Are we “excited by their asshole-ness?”

Later, Dederer writes, “Part of the reason so much attention has been trained on men like Picasso and Hemingway is exactly because they’re assholes. We are excited by their asshole-ness.”

Ummmm, who is this “we” you are talking about? I’m excited by the art that Picasso and Hemingway created, and then I’m interested in learning more about their lives. If they were super nice guys, I’d still be excited about their work. Now you might say that being an asshole was a condition for their work–perhaps the only way they could’ve made such contributions was through a single-minded focus that excluded all others–but, even so, at best that just means the asshole-ness was necessary, not that this is what attracts us to them.

Yeah, I know the trope of the sexy bad boy . . . here it is right here for you . . . but I think it’s orthogonal to the “genius” thing. Some people are fascinated by sexy bad boys, some people aren’t; I don’t think that’s the key to the appeal of Picasso or Hemingway.

Do writers and artists get special dispensation to be assholes?

Dederer writes, “Writers want to be left alone to write, and be waited on. . . . at least a few men are onto themselves. The novelist John Banville told the Irish Times that he was, not to put too fine a point on it, a shitty dad, and what’s more, probably most writers are. ‘[Writing] was very hard . . . on the people around me, on my children. I have not been a good father. I don’t think any writer is. You take so much and suck up so much of the oxygen that it’s very hard on one’s loved ones.”

What an asshole (Banville, that is, not Dederer). Indeed, Banville’s a double asshole in that quote, first by being a bad father (I’ll take his word on that) and second for blaming it on being a writer. Lots of writers have no problem being good fathers. There are 24 hours in the day, and there’s enough “oxygen” to be a good writer and a good parent. Look, Banville: if you or Neil Gaiman or Philip Roth or whoever wants to go around being an asshole, that’s you, and that’s all. Get over yourself, dude. You can take your Prince of Asturias Award for Literature and stick it where the sun don’t shine. That said, you might be a good writer; I’m not claiming otherwise.

George Orwell, Rebecca West, Claire Dederer, James Wolcott

I have the above list of names in my notes from reading the book. Unfortunately, I can’t remember what I wanted to say about them! It’s like a puzzle–What do these names have in common?–but I can’t figure out what it is. I read Dederer’s book several months ago.

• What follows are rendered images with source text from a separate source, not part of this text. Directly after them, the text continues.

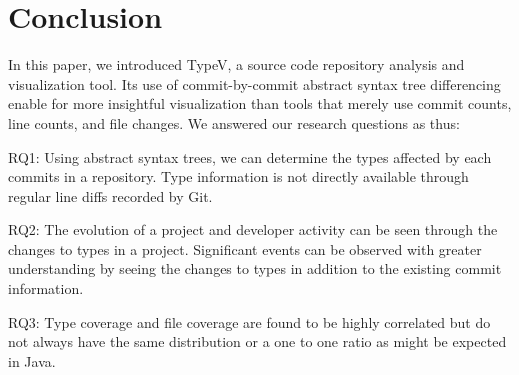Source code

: \section{Conclusion}

In this paper, we introduced TypeV, a source code repository analysis and visualization tool. Its use of commit-by-commit abstract syntax tree differencing enable for more insightful visualization than tools that merely use commit counts, line counts, and file changes. We answered our research questions as thus:

RQ1: Using abstract syntax trees, we can determine the types affected by each commits in a repository. Type information is not directly available through regular line diffs recorded by Git.

RQ2: The evolution of a project and developer activity can be seen through the changes to types in a project. Significant events can be observed with greater understanding by seeing the changes to types in addition to the existing commit information.

RQ3: Type coverage and file coverage are found to be highly correlated but do not always have the same distribution or a one to one ratio as might be expected in Java.





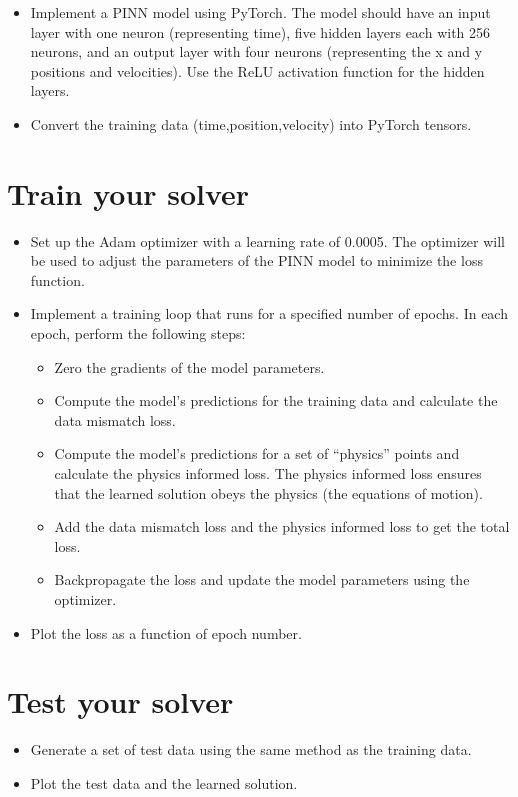 \documentclass{article}
\begin{document}
\begin{itemize}
    \item Implement a PINN model using PyTorch. The model should have an input layer with one neuron (representing time), five hidden layers each with 256 neurons, and an output layer with four neurons (representing the x and y positions and velocities). Use the ReLU activation function for the hidden layers.
    \item Convert the training data (time,position,velocity) into PyTorch tensors.
\end{itemize}

\section{Train your solver}
\begin{itemize}
    \item Set up the Adam optimizer with a learning rate of 0.0005. The optimizer will be used to adjust the parameters of the PINN model to minimize the loss function.
    \item Implement a training loop that runs for a specified number of epochs. In each epoch, perform the following steps:\begin{itemize}
        \item Zero the gradients of the model parameters.
        \item Compute the model’s predictions for the training data and calculate the data mismatch loss.
        \item Compute the model’s predictions for a set of “physics” points and calculate the physics informed loss. The physics informed loss ensures that the learned solution obeys the physics (the equations of motion).
        \item Add the data mismatch loss and the physics informed loss to get the total loss.
        \item Backpropagate the loss and update the model parameters using the optimizer.
    \end{itemize}
    \item Plot the loss as a function of epoch number.
\end{itemize}

\section{Test your solver}
\begin{itemize}
    \item Generate a set of test data using the same method as the training data.
    \item Plot the test data and the learned solution.
\end{itemize}
\end{document}
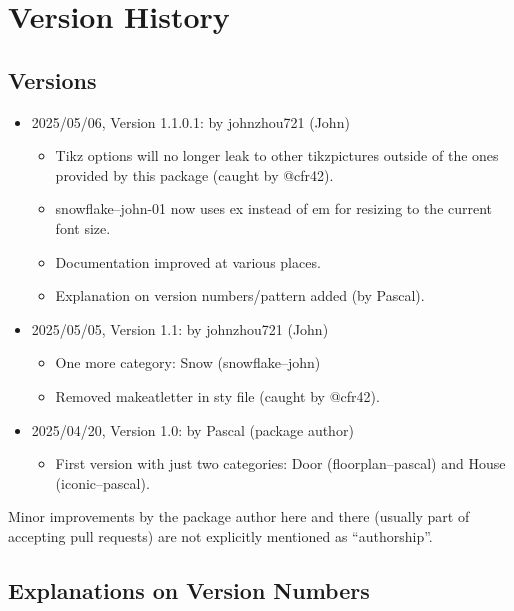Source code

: \documentclass{article}
\begin{document}
\section*{Version History}

\subsection*{Versions}

\begin{itemize}
  \setlength{\parskip}{3pt}
  \item 2025/05/06, Version 1.1.0.1: \hfill by johnzhou721 (John)
  \begin{itemize}
      \item Tikz options will no longer leak to other tikzpictures outside of the ones provided by this package (caught by @cfr42).
      \item snowflake--john-01 now uses ex instead of em for resizing to the current font size.
      \item Documentation improved at various places.
      \item Explanation on version numbers/pattern added (by Pascal).
  \end{itemize}
  \item 2025/05/05, Version 1.1: \hfill by johnzhou721 (John)
  \begin{itemize}
      \item One more category: Snow (snowflake--john)
      \item Removed makeatletter in sty file (caught by @cfr42).
  \end{itemize}
  \item 2025/04/20, Version 1.0: \hfill by Pascal (package author)
  \begin{itemize}
      \item First version with just two categories: Door (floorplan--pascal) and House (iconic--pascal).
  \end{itemize}
\end{itemize}

Minor improvements by the package author here and there (usually part of accepting pull requests) are not explicitly mentioned as ``authorship''.

\subsection*{Explanations on Version Numbers}
\end{document}
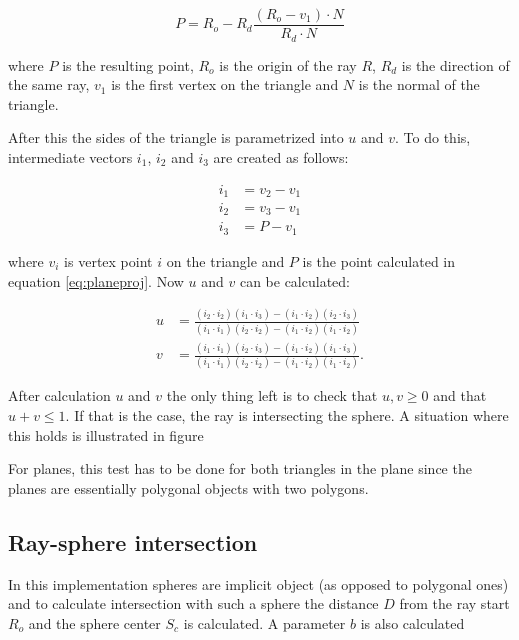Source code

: \documentclass[a4paper]{report}
\begin{document}
\begin{equation}
  P = R_o - R_d\frac{(R_o-v_1) \cdot N}{R_d \cdot N}
  \label{eq:planeproj}
\end{equation}

where \(P\) is the resulting point, \(R_o\) is the origin of the ray
\(R\), \(R_d\) is the direction of the same ray, \(v_1\) is the first
vertex on the triangle and \(N\) is the normal of the triangle.

After this the sides of the triangle is parametrized into \(u\) and
\(v\). To do this, intermediate vectors \(i_1\), \(i_2\) and \(i_3\)
are created as follows:

\begin{align}
  i_1 &= v_2 - v_1 \nonumber \\
  i_2 &= v_3 - v_1 \nonumber \\
  i_3 &= P - v_1
  \label{eq:intermediate}
\end{align}

where \(v_i\) is vertex point \(i\) on the triangle and \(P\) is the point calculated
in equation \ref{eq:planeproj}. Now \(u\) and \(v\) can be calculated:

\begin{align}
  u &= \frac{(i_2 \cdot i_2)(i_1 \cdot i_3) - (i_1 \cdot i_2)(i_2
    \cdot i_3)}{(i_1 \cdot i_1)(i_2 \cdot i_2) - (i_1 \cdot i_2)(i_1
    \cdot i_2)} \nonumber \\
  v &= \frac{(i_1 \cdot i_1)(i_2 \cdot i_3) - (i_1 \cdot i_2)(i_1
    \cdot i_3)}{(i_1 \cdot i_1)(i_2 \cdot i_2) - (i_1 \cdot i_2)(i_1
    \cdot i_2)}.
  \label{eq:uandv}
\end{align}

After calculation \(u\) and \(v\) the only thing left is to check that
\(u,v \geq 0\) and that \(u+v \leq 1\). If that is the case, the ray
is intersecting the sphere. A situation where this holds is
illustrated in figure %

For planes, this test has to be done for both triangles in the plane
since the planes are essentially polygonal objects with two polygons.

\subsection{Ray-sphere intersection}

In this implementation spheres are implicit object (as opposed to
polygonal ones) and to calculate intersection with such a sphere the
distance \(D\) from the ray start \(R_o\) and the sphere center \(S_c\) is
calculated. A parameter \(b\) is also calculated 
\end{document}
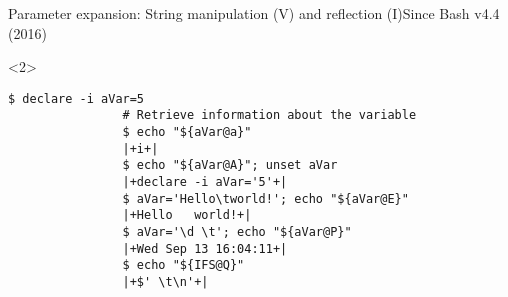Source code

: \begin{frame}[fragile]{Parameter expansion: String manipulation (V) and reflection (I)}{Since Bash v4.4 (2016)}
\begin{overlayarea}{\textwidth}{0.5\textheight}
\begin{onlyenv}
        \end{onlyenv}
        \begin{onlyenv}<2>
            \begin{lstlisting}[style=MyBash, style=oddnumbers, aboveskip=3mm]
                $ declare -i aVar=5
                # Retrieve information about the variable
                $ echo "${aVar@a}"
                |+i+|
                $ echo "${aVar@A}"; unset aVar
                |+declare -i aVar='5'+|
                $ aVar='Hello\tworld!'; echo "${aVar@E}"
                |+Hello   world!+|
                $ aVar='\d \t'; echo "${aVar@P}"
                |+Wed Sep 13 16:04:11+|
                $ echo "${IFS@Q}"
                |+$' \t\n'+|
            \end{lstlisting}
        \end{onlyenv}
    \end{overlayarea}
\end{frame}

One thing is that George Orwell and Rebecca West are pseudonyms, and Dederer writes about writers taking a new identity. I’m not sure where Wolcott fits in, though.

The monsters in our lives

Dederer’s deepest message is that the real issue with being a fan–or choosing not to be a fan–of art “monsters” (including monsters in their actions such as Roman Polanski and Pablo Picasso and monsters in their ideologies such as Laura Ingalls Wilder) has nothing to do with famous people and everything to do with people we love.

Not to get all Freudian about it, but the real challenge is dealing with the monsters of our childhood. Whether this is family members who physically abused or neglected us, or authority figures who abused their trust, or loved ones who treated us well but were abusive to others, we’re reliving those original contradictions of the people who were important in our lives. That’s why it’s so hard. The decision to reread Harry Potter or not, or to enjoy the dramatic stylings of Kevin Spacey . . . ultimately these are easy questions. If they feel hard, it’s because they stand in for closer, more personal questions.

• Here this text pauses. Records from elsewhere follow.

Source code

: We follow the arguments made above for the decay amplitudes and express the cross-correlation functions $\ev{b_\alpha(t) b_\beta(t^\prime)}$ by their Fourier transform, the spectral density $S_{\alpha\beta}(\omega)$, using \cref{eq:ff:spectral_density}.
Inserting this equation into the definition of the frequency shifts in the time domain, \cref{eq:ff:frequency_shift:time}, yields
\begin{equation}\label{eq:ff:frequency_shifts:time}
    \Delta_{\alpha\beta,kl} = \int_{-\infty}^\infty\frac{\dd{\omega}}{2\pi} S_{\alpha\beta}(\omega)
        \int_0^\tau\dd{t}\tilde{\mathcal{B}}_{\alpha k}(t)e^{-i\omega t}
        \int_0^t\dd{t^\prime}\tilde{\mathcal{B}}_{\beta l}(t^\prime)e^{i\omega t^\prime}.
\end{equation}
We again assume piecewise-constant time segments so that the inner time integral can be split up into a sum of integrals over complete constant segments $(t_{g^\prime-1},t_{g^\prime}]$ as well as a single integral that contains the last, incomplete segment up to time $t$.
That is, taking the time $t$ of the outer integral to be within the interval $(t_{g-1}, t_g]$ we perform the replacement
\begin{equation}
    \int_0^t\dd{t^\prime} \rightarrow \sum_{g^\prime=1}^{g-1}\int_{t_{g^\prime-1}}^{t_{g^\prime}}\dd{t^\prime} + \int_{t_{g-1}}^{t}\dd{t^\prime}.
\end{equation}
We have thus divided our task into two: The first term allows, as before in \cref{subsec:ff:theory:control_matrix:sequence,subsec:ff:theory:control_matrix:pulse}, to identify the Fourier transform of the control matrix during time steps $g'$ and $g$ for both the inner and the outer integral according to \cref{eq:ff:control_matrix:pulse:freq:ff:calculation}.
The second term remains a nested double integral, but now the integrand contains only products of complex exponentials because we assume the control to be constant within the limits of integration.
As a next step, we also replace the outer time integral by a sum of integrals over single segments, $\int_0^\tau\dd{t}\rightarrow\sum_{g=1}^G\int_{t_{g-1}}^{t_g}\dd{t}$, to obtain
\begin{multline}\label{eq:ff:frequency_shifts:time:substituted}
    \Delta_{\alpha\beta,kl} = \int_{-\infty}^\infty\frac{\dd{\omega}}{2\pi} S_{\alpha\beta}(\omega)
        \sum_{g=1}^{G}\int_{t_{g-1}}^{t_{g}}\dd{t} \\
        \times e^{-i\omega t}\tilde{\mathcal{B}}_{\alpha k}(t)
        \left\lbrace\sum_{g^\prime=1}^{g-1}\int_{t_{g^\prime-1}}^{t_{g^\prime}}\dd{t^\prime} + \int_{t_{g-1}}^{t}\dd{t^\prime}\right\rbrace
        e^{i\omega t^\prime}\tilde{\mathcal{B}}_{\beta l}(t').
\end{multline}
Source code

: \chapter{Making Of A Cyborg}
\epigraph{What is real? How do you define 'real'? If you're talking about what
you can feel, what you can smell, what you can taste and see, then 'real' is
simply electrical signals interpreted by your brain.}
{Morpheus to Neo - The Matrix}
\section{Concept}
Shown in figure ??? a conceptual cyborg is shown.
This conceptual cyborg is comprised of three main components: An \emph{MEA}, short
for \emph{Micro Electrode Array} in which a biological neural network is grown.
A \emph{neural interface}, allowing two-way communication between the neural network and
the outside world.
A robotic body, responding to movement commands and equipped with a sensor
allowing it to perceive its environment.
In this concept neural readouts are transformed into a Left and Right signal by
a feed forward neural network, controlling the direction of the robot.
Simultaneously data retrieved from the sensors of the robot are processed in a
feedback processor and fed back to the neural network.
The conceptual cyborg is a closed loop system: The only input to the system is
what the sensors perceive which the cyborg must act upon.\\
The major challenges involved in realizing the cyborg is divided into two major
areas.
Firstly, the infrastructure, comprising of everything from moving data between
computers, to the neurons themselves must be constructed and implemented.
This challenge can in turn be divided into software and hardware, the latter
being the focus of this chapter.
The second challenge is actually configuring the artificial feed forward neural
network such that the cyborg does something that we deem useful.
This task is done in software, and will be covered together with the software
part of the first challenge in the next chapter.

Similarly, when thinking about academic misconduct, the fundamental challenges come when people who we’ve loved and respected have taken advantage of us–or of others.

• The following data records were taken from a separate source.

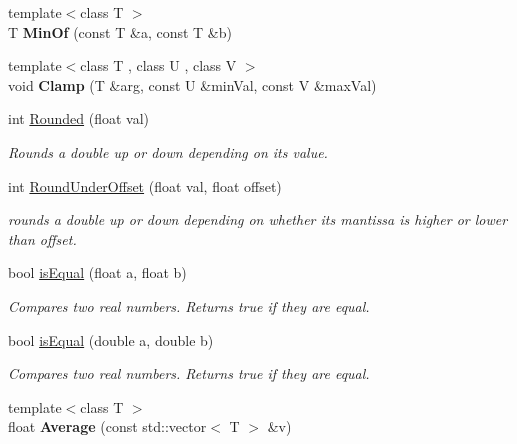 \begin{DoxyCompactItemize}
\item 
\hypertarget{namespacesteer_a217837f04be9717f24cf243954995f59}{{\footnotesize template$<$class T $>$ }\\T {\bfseries Min\-Of} (const T \&a, const T \&b)}\label{namespacesteer_a217837f04be9717f24cf243954995f59}

\item 
\hypertarget{namespacesteer_a79ad745a701b1b29ac15922e6f0b8ac2}{{\footnotesize template$<$class T , class U , class V $>$ }\\void {\bfseries Clamp} (T \&arg, const U \&min\-Val, const V \&max\-Val)}\label{namespacesteer_a79ad745a701b1b29ac15922e6f0b8ac2}

\item 
int \hyperlink{namespacesteer_ae6dff5dd426bb2760e58cff4184b8452}{Rounded} (float val)
\begin{DoxyCompactList}\small\item\em Rounds a double up or down depending on its value. \end{DoxyCompactList}\item 
int \hyperlink{namespacesteer_a9cbc7df83ecb016c7ae78655e246e8cf}{Round\-Under\-Offset} (float val, float offset)
\begin{DoxyCompactList}\small\item\em rounds a double up or down depending on whether its mantissa is higher or lower than offset. \end{DoxyCompactList}\item 
bool \hyperlink{namespacesteer_a523f700d20560f6217fa145c0de7a3f0}{is\-Equal} (float a, float b)
\begin{DoxyCompactList}\small\item\em Compares two real numbers. Returns true if they are equal. \end{DoxyCompactList}\item 
bool \hyperlink{namespacesteer_ab84c23ecc5046c6ef8e22ded45af0f49}{is\-Equal} (double a, double b)
\begin{DoxyCompactList}\small\item\em Compares two real numbers. Returns true if they are equal. \end{DoxyCompactList}\item 
\hypertarget{namespacesteer_a5a4a3b96d811360acc3dd444e3af8b13}{{\footnotesize template$<$class T $>$ }\\float {\bfseries Average} (const std\-::vector$<$ T $>$ \&v)}\label{namespacesteer_a5a4a3b96d811360acc3dd444e3af8b13}


\end{DoxyCompactItemize}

We write about Francis Galton or Woody Allen or Yuval Peres because that’s less uncomfortable than writing about people closer to us.

An email from Jenny Diski

Also, Dederer wrote about the author Jenny Diski, which brought to mind an email exchange I had with Diski back in 2010. I wrote:

I’m writing to you because of a reaction I had to an offhand remark in your recently published review of a book on Psycho. You wrote:

“Skerry isn’t really one to let go of jargon. In the preface he explains how to read his book, not as most books are doomed to be read, from beginning to end, but differently and ‘in keeping with the multiplicity of voices that make up the text’. It gets quite scary: ‘The temporal structure of these chapters goes from the present-tense narrative of my research trip in Chapter 1 to the achronological, “cubist” structure of Chapter 3 . . .”

I don’t know any of the people involved, but I suspect that Skerry was not intentionally writing in jargon; it’s just hard to write clearly. Harder than many readers realize, and maybe harder than you, as a professional writer, realize. My guess is that Skerry was trying his best but he just doesn’t know any better.

I had a similar discussion with a friend on this topic a while ago, where he was accusing academics of deliberately writing obscurely, to make their work seem deeper than it really is, and I replied that we’d all like to write clearly but it’s not so easy to do so. I’ve written several books myself, but I’m a statistician, not a creative writer, and I’m always struggling to write clearly and with minimal jargon.

There are some fundamental difficulties here, the largest of which, I think, is that the natural way to explain a confusing point is to add more words—but if you add too many words, it’s hard to follow the underlying idea. Especially given that writing is one-dimensional; you can’t help things along with intonation, gestures, and facial expressions. There’s the smiley-face and its cousin, the gratuitous exclamation point (which happened to be remarked upon by Alan Bennett in that same issue of the LRB), but that’s slim pickings considering all the garnishes available for augmenting face-to-face spoken conversation.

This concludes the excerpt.